# [Task item]
Each entry below should be restated word for word, without any picture it contains.

# [Material shown]

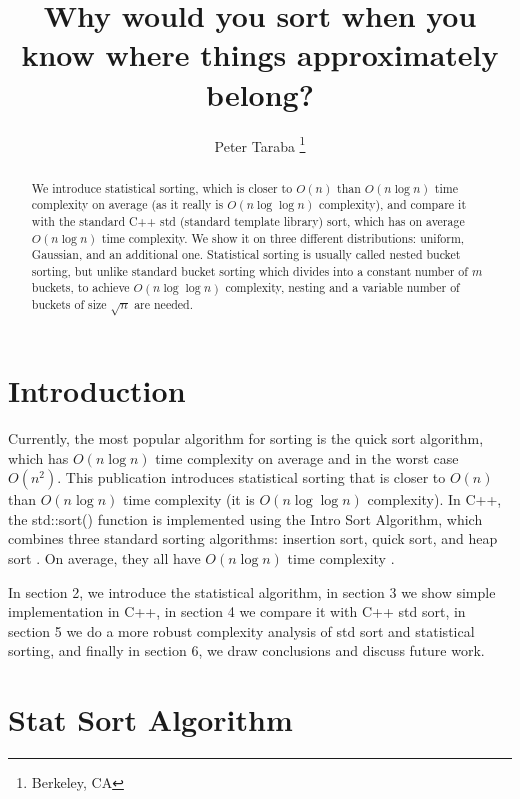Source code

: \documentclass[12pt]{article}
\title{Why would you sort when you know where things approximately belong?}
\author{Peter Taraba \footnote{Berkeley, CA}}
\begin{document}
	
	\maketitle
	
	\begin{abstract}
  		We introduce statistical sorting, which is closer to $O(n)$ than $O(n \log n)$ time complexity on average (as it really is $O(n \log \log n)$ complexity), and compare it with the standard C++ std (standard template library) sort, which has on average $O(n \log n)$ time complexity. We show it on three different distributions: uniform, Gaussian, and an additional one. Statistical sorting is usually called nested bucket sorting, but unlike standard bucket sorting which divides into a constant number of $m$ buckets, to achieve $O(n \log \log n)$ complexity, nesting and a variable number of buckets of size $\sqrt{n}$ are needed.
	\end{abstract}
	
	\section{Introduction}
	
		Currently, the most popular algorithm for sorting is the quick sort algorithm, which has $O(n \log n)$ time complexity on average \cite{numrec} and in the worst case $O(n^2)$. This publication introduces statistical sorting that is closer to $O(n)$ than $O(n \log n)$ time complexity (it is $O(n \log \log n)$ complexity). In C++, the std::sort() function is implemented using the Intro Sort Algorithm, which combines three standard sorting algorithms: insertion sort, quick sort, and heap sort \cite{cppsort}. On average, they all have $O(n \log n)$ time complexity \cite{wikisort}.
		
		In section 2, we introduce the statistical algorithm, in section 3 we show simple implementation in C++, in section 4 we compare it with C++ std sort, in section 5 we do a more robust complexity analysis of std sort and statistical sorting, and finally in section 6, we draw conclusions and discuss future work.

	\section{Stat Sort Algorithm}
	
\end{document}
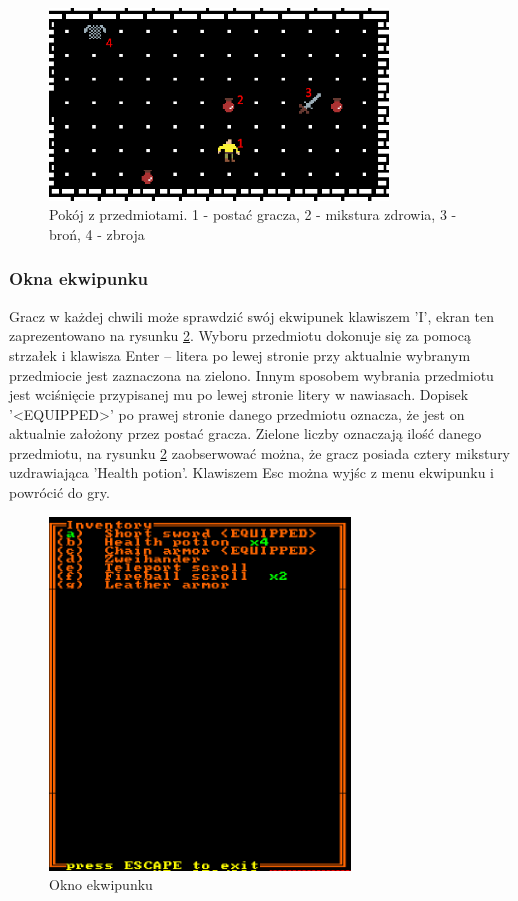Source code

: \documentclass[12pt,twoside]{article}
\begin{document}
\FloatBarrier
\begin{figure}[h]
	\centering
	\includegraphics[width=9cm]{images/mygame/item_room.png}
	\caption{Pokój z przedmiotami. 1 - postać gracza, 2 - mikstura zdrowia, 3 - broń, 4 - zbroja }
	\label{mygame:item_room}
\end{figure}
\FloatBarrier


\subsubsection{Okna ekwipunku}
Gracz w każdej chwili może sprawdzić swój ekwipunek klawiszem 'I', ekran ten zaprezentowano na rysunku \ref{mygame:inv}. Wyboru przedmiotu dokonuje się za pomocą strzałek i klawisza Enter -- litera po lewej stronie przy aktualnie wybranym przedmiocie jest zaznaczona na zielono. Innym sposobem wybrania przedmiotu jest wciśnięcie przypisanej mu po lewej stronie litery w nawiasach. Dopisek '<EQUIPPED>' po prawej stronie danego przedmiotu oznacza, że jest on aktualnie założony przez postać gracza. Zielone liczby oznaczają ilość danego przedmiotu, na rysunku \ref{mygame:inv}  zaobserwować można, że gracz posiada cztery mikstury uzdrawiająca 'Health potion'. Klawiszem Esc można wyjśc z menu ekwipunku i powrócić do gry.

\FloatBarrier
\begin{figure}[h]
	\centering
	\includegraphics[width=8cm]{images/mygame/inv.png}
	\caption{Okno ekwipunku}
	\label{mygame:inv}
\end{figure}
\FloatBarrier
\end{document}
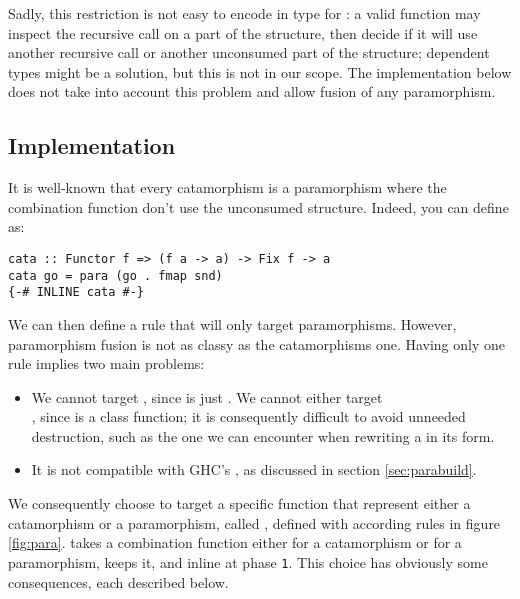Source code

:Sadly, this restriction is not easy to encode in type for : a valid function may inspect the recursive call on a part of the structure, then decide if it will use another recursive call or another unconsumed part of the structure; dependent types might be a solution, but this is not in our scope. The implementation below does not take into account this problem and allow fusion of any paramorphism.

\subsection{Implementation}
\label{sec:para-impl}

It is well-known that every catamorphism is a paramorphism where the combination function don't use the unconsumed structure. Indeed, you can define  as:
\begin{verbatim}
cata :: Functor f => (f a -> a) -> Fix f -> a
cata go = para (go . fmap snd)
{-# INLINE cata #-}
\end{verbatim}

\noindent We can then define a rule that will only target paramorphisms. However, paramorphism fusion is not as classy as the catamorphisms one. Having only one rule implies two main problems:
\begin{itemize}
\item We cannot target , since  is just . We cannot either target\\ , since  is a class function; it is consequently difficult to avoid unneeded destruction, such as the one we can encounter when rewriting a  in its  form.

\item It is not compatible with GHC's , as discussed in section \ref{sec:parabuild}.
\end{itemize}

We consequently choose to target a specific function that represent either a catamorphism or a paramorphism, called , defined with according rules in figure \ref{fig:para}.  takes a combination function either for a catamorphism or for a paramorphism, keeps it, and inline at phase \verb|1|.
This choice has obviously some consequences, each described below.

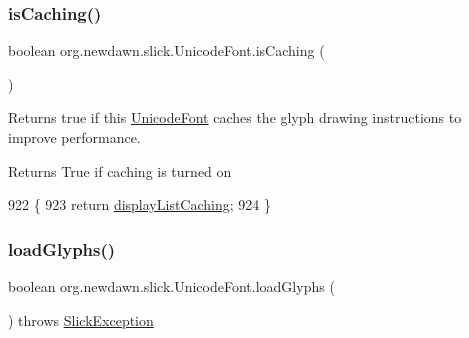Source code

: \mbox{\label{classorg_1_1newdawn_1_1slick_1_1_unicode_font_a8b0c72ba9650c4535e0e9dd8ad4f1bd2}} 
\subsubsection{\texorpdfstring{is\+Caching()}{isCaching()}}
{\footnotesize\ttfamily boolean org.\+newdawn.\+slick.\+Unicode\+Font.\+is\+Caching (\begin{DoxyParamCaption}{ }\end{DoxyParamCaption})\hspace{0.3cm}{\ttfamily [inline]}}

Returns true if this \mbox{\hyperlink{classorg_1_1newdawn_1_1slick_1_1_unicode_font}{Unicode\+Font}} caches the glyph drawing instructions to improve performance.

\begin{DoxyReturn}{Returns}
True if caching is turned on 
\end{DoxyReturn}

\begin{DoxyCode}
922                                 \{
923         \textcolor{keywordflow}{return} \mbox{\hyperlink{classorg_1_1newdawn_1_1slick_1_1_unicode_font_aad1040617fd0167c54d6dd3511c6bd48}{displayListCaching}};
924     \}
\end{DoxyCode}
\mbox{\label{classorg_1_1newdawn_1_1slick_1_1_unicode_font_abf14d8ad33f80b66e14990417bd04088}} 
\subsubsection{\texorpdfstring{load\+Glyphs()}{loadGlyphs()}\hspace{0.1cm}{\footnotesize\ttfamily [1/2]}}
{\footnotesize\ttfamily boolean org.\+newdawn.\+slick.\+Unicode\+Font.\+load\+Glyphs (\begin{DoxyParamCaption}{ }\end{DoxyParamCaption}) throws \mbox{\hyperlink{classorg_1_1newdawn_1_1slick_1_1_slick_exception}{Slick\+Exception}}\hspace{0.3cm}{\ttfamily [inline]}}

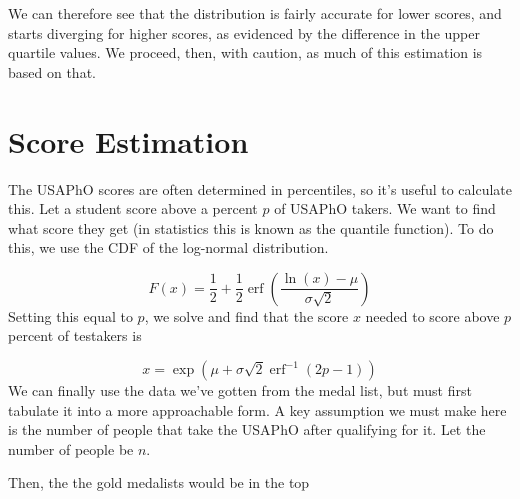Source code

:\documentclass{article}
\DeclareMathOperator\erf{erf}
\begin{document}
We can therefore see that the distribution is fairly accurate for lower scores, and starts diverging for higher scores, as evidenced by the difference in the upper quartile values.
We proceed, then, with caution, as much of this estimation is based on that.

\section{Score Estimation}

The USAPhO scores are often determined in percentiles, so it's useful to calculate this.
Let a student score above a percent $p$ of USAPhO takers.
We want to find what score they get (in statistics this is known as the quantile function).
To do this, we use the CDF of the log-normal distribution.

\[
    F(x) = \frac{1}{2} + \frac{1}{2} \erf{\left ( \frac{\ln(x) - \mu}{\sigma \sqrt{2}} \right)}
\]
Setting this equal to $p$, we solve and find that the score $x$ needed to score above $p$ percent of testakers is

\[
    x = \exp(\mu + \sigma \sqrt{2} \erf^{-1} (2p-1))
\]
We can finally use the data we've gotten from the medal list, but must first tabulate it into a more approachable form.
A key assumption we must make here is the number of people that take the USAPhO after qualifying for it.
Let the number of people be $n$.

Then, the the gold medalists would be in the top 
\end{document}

# [Solution for this exercise]
Source code

: \documentclass[12pt]{article}
\title{Why would you sort when you know where things approximately belong?}
\author{Peter Taraba \footnote{Berkeley, CA}}
\begin{document}
	
	\maketitle
	
	\begin{abstract}
  		We introduce statistical sorting, which is closer to $O(n)$ than $O(n \log n)$ time complexity on average (as it really is $O(n \log \log n)$ complexity), and compare it with the standard C++ std (standard template library) sort, which has on average $O(n \log n)$ time complexity. We show it on three different distributions: uniform, Gaussian, and an additional one. Statistical sorting is usually called nested bucket sorting, but unlike standard bucket sorting which divides into a constant number of $m$ buckets, to achieve $O(n \log \log n)$ complexity, nesting and a variable number of buckets of size $\sqrt{n}$ are needed.
	\end{abstract}
	
	\section{Introduction}
	
		Currently, the most popular algorithm for sorting is the quick sort algorithm, which has $O(n \log n)$ time complexity on average \cite{numrec} and in the worst case $O(n^2)$. This publication introduces statistical sorting that is closer to $O(n)$ than $O(n \log n)$ time complexity (it is $O(n \log \log n)$ complexity). In C++, the std::sort() function is implemented using the Intro Sort Algorithm, which combines three standard sorting algorithms: insertion sort, quick sort, and heap sort \cite{cppsort}. On average, they all have $O(n \log n)$ time complexity \cite{wikisort}.
		
		In section 2, we introduce the statistical algorithm, in section 3 we show simple implementation in C++, in section 4 we compare it with C++ std sort, in section 5 we do a more robust complexity analysis of std sort and statistical sorting, and finally in section 6, we draw conclusions and discuss future work.

	\section{Stat Sort Algorithm}
	
\end{document}
Source code

: \documentclass[12pt,twoside]{article}
\begin{document}
\FloatBarrier
\begin{figure}[h]
	\centering
	\includegraphics[width=9cm]{images/mygame/item_room.png}
	\caption{Pokój z przedmiotami. 1 - postać gracza, 2 - mikstura zdrowia, 3 - broń, 4 - zbroja }
	\label{mygame:item_room}
\end{figure}
\FloatBarrier


\subsubsection{Okna ekwipunku}
Gracz w każdej chwili może sprawdzić swój ekwipunek klawiszem 'I', ekran ten zaprezentowano na rysunku \ref{mygame:inv}. Wyboru przedmiotu dokonuje się za pomocą strzałek i klawisza Enter -- litera po lewej stronie przy aktualnie wybranym przedmiocie jest zaznaczona na zielono. Innym sposobem wybrania przedmiotu jest wciśnięcie przypisanej mu po lewej stronie litery w nawiasach. Dopisek '<EQUIPPED>' po prawej stronie danego przedmiotu oznacza, że jest on aktualnie założony przez postać gracza. Zielone liczby oznaczają ilość danego przedmiotu, na rysunku \ref{mygame:inv}  zaobserwować można, że gracz posiada cztery mikstury uzdrawiająca 'Health potion'. Klawiszem Esc można wyjśc z menu ekwipunku i powrócić do gry.

\FloatBarrier
\begin{figure}[h]
	\centering
	\includegraphics[width=8cm]{images/mygame/inv.png}
	\caption{Okno ekwipunku}
	\label{mygame:inv}
\end{figure}
\FloatBarrier
\end{document}
Source code

:Sadly, this restriction is not easy to encode in type for : a valid function may inspect the recursive call on a part of the structure, then decide if it will use another recursive call or another unconsumed part of the structure; dependent types might be a solution, but this is not in our scope. The implementation below does not take into account this problem and allow fusion of any paramorphism.

\subsection{Implementation}
\label{sec:para-impl}

It is well-known that every catamorphism is a paramorphism where the combination function don't use the unconsumed structure. Indeed, you can define  as:
\begin{verbatim}
cata :: Functor f => (f a -> a) -> Fix f -> a
cata go = para (go . fmap snd)
{-# INLINE cata #-}
\end{verbatim}

\noindent We can then define a rule that will only target paramorphisms. However, paramorphism fusion is not as classy as the catamorphisms one. Having only one rule implies two main problems:
\begin{itemize}
\item We cannot target , since  is just . We cannot either target\\ , since  is a class function; it is consequently difficult to avoid unneeded destruction, such as the one we can encounter when rewriting a  in its  form.

\item It is not compatible with GHC's , as discussed in section \ref{sec:parabuild}.
\end{itemize}

We consequently choose to target a specific function that represent either a catamorphism or a paramorphism, called , defined with according rules in figure \ref{fig:para}.  takes a combination function either for a catamorphism or for a paramorphism, keeps it, and inline at phase \verb|1|.
This choice has obviously some consequences, each described below.

Source code

: \mbox{\label{classorg_1_1newdawn_1_1slick_1_1_unicode_font_a8b0c72ba9650c4535e0e9dd8ad4f1bd2}} 
\subsubsection{\texorpdfstring{is\+Caching()}{isCaching()}}
{\footnotesize\ttfamily boolean org.\+newdawn.\+slick.\+Unicode\+Font.\+is\+Caching (\begin{DoxyParamCaption}{ }\end{DoxyParamCaption})\hspace{0.3cm}{\ttfamily [inline]}}

Returns true if this \mbox{\hyperlink{classorg_1_1newdawn_1_1slick_1_1_unicode_font}{Unicode\+Font}} caches the glyph drawing instructions to improve performance.

\begin{DoxyReturn}{Returns}
True if caching is turned on 
\end{DoxyReturn}

\begin{DoxyCode}
922                                 \{
923         \textcolor{keywordflow}{return} \mbox{\hyperlink{classorg_1_1newdawn_1_1slick_1_1_unicode_font_aad1040617fd0167c54d6dd3511c6bd48}{displayListCaching}};
924     \}
\end{DoxyCode}
\mbox{\label{classorg_1_1newdawn_1_1slick_1_1_unicode_font_abf14d8ad33f80b66e14990417bd04088}} 
\subsubsection{\texorpdfstring{load\+Glyphs()}{loadGlyphs()}\hspace{0.1cm}{\footnotesize\ttfamily [1/2]}}
{\footnotesize\ttfamily boolean org.\+newdawn.\+slick.\+Unicode\+Font.\+load\+Glyphs (\begin{DoxyParamCaption}{ }\end{DoxyParamCaption}) throws \mbox{\hyperlink{classorg_1_1newdawn_1_1slick_1_1_slick_exception}{Slick\+Exception}}\hspace{0.3cm}{\ttfamily [inline]}}

Source code

:\documentclass{article}
\DeclareMathOperator\erf{erf}
\begin{document}
We can therefore see that the distribution is fairly accurate for lower scores, and starts diverging for higher scores, as evidenced by the difference in the upper quartile values.
We proceed, then, with caution, as much of this estimation is based on that.

\section{Score Estimation}

The USAPhO scores are often determined in percentiles, so it's useful to calculate this.
Let a student score above a percent $p$ of USAPhO takers.
We want to find what score they get (in statistics this is known as the quantile function).
To do this, we use the CDF of the log-normal distribution.

\[
    F(x) = \frac{1}{2} + \frac{1}{2} \erf{\left ( \frac{\ln(x) - \mu}{\sigma \sqrt{2}} \right)}
\]
Setting this equal to $p$, we solve and find that the score $x$ needed to score above $p$ percent of testakers is

\[
    x = \exp(\mu + \sigma \sqrt{2} \erf^{-1} (2p-1))
\]
We can finally use the data we've gotten from the medal list, but must first tabulate it into a more approachable form.
A key assumption we must make here is the number of people that take the USAPhO after qualifying for it.
Let the number of people be $n$.

Then, the the gold medalists would be in the top 
\end{document}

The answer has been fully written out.